++++ DATA FOR ANALYSIS ++++

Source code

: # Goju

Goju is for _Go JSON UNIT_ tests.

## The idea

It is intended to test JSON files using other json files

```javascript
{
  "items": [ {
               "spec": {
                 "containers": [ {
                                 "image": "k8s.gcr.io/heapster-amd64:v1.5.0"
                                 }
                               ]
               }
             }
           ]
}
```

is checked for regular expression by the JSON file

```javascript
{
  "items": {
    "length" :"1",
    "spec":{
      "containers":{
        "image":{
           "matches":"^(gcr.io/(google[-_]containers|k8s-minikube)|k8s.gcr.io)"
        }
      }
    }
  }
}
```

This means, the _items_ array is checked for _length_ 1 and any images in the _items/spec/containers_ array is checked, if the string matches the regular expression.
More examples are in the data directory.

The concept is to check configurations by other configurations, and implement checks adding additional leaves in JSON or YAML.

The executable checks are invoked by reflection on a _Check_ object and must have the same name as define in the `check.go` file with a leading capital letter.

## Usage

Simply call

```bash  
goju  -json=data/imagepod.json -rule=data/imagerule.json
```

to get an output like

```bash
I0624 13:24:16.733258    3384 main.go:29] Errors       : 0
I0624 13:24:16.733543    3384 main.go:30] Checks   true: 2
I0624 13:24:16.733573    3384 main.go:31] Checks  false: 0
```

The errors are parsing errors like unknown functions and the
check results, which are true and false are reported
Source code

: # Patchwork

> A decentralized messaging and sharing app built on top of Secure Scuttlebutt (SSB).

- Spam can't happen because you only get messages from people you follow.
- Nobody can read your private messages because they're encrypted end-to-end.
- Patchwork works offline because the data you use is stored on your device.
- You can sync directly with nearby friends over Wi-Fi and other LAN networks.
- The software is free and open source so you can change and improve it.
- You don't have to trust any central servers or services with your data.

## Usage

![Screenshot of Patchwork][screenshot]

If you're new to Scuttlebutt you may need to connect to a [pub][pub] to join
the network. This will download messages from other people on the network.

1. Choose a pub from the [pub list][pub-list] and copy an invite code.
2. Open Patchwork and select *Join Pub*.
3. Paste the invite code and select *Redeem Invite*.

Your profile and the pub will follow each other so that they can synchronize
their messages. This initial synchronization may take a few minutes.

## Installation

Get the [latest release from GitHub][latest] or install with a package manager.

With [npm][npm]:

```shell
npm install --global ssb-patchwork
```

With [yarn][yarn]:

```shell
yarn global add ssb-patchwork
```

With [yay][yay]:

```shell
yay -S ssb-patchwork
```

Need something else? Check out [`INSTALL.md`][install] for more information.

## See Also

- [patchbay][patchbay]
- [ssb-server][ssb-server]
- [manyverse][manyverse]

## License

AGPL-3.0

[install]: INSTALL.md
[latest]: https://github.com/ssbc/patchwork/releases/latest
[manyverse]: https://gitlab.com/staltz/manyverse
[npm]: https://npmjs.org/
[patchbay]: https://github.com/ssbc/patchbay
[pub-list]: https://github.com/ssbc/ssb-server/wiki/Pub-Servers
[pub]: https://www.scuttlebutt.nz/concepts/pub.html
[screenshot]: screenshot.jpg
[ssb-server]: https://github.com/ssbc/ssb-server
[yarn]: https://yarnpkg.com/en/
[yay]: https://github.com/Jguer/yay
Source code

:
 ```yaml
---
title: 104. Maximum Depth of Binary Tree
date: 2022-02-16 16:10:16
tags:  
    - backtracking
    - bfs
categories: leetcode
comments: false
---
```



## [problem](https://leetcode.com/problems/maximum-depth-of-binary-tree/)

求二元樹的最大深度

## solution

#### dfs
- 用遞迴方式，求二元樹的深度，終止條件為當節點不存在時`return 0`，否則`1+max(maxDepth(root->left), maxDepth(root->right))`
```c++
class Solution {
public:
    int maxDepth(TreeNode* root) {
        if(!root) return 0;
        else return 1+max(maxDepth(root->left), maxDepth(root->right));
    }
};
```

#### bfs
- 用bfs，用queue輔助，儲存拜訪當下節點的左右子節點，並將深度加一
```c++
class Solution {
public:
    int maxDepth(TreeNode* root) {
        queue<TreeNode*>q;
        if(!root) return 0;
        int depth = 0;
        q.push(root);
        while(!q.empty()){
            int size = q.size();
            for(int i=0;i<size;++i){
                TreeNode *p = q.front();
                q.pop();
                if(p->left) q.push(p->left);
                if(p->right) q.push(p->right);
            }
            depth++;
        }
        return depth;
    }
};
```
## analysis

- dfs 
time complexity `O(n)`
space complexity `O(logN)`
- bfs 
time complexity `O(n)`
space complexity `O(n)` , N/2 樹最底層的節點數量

++++

* [THE TASK]: Copy, exactly and only, the lines above that begin with the one containing "the network. This" and finish with the one containing "[npm]: https://npmjs.org/".

* [TASK ANSWER]:
the network. This will download messages from other people on the network.

1. Choose a pub from the [pub list][pub-list] and copy an invite code.
2. Open Patchwork and select *Join Pub*.
3. Paste the invite code and select *Redeem Invite*.

Your profile and the pub will follow each other so that they can synchronize
their messages. This initial synchronization may take a few minutes.

## Installation

Get the [latest release from GitHub][latest] or install with a package manager.

With [npm][npm]:

```shell
npm install --global ssb-patchwork
```

With [yarn][yarn]:

```shell
yarn global add ssb-patchwork
```

With [yay][yay]:

```shell
yay -S ssb-patchwork
```

Need something else? Check out [`INSTALL.md`][install] for more information.

## See Also

- [patchbay][patchbay]
- [ssb-server][ssb-server]
- [manyverse][manyverse]

## License

AGPL-3.0

[install]: INSTALL.md
[latest]: https://github.com/ssbc/patchwork/releases/latest
[manyverse]: https://gitlab.com/staltz/manyverse
[npm]: https://npmjs.org/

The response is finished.